The CK1 family of serine/threonine protein kinases were one of the first kinases to be discovered some 50 years ago, principally because of their incessant ability to phosphorylate the milk protein casein in the test tube. Although it has turned out that this is not their actual role in biology, they have been found to impact many cellular processes, including the cell’s ability to grow, differentiate and respond to different signals. CK1 members can control all of these processes by their ability to phosphorylate many effector proteins in different subcellular compartments within the cell. However, the mechanisms by which CK1 isoforms are taken to specific subcellular compartments and their targets have remained a mystery.
Researchers from the Sapkota lab have now uncovered the secrets of how CK1 members are regulated in cells. These findings are published in the current issue of Science Signaling.
They discovered that the FAM83 family of poorly characterised proteins interact with distinct members of the CK1 family. Furthermore, they found that different FAM83 members target the interacting CK1 members to unique and distinct subcellular compartments. Excitingly, when the interactions between FAM83 proteins and CK1 was disrupted, the cellular functions of the CK1 members was compromised. For example, FAM83G activates a signalling pathway known as Wnt by regulating the activity of CK1a but fails to do so when a mutation disrupts its association with CK1a (see here).

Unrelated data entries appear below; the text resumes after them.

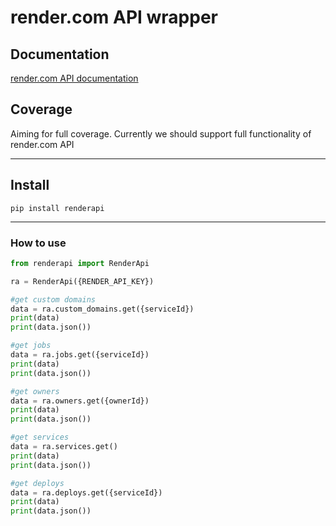 # render.com API wrapper

## Documentation
[render.com API documentation](https://render-api.readme.io/reference/introduction)

## Coverage
Aiming for full coverage. Currently we should support full functionality of render.com API
___
## Install
```pip install renderapi```
___

### How to use
```python
from renderapi import RenderApi

ra = RenderApi({RENDER_API_KEY})

#get custom domains
data = ra.custom_domains.get({serviceId})
print(data)
print(data.json())

#get jobs
data = ra.jobs.get({serviceId})
print(data)
print(data.json())

#get owners
data = ra.owners.get({ownerId})
print(data)
print(data.json())

#get services
data = ra.services.get()
print(data)
print(data.json())

#get deploys
data = ra.deploys.get({serviceId})
print(data)
print(data.json())

```
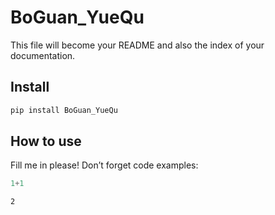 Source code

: # BoGuan_YueQu


<!-- WARNING: THIS FILE WAS AUTOGENERATED! DO NOT EDIT! -->

This file will become your README and also the index of your
documentation.

## Install

``` sh
pip install BoGuan_YueQu
```

## How to use

Fill me in please! Don’t forget code examples:

``` python
1+1
```

    2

Such a regulatory mode has also been described for protein kinase A (PKA). The A-kinase anchoring proteins (AKAPs) serve as critical regulators of PKA in cells by anchoring PKA to distinct subcellular locations.
“This is a very exciting discovery, and explains how CK1 members are regulated in cells in order to orchestrate distinct cellular functions,” says Dr Gopal Sapkota, adding, “the challenge now is to identify how each FAM83 member regulates specific subsets of CK1 targets in cells and how the regulatory network fails in human diseases.”
Luke Fulcher, a PhD student in the Sapkota lab and the lead author of the manuscript, said, “I’ve been working on the biochemistry of the FAM83:CK1 interactions since joining the lab in 2016,” adding, “it has been very interesting and rewarding to study these interactions in more detail, and everyone in the lab working on FAM83 proteins have contributed to these findings.”
This work was a huge collaborative effort, with contributions from many members of the Sapkota lab as well as the labs of Jim Smith (The Francis Crick Institute) and Alex Bullock (Structural Genomics Consortium, Oxford University). The MRC PPU proteomic, cloning, protein and antibody production teams also made significant contributions to the study.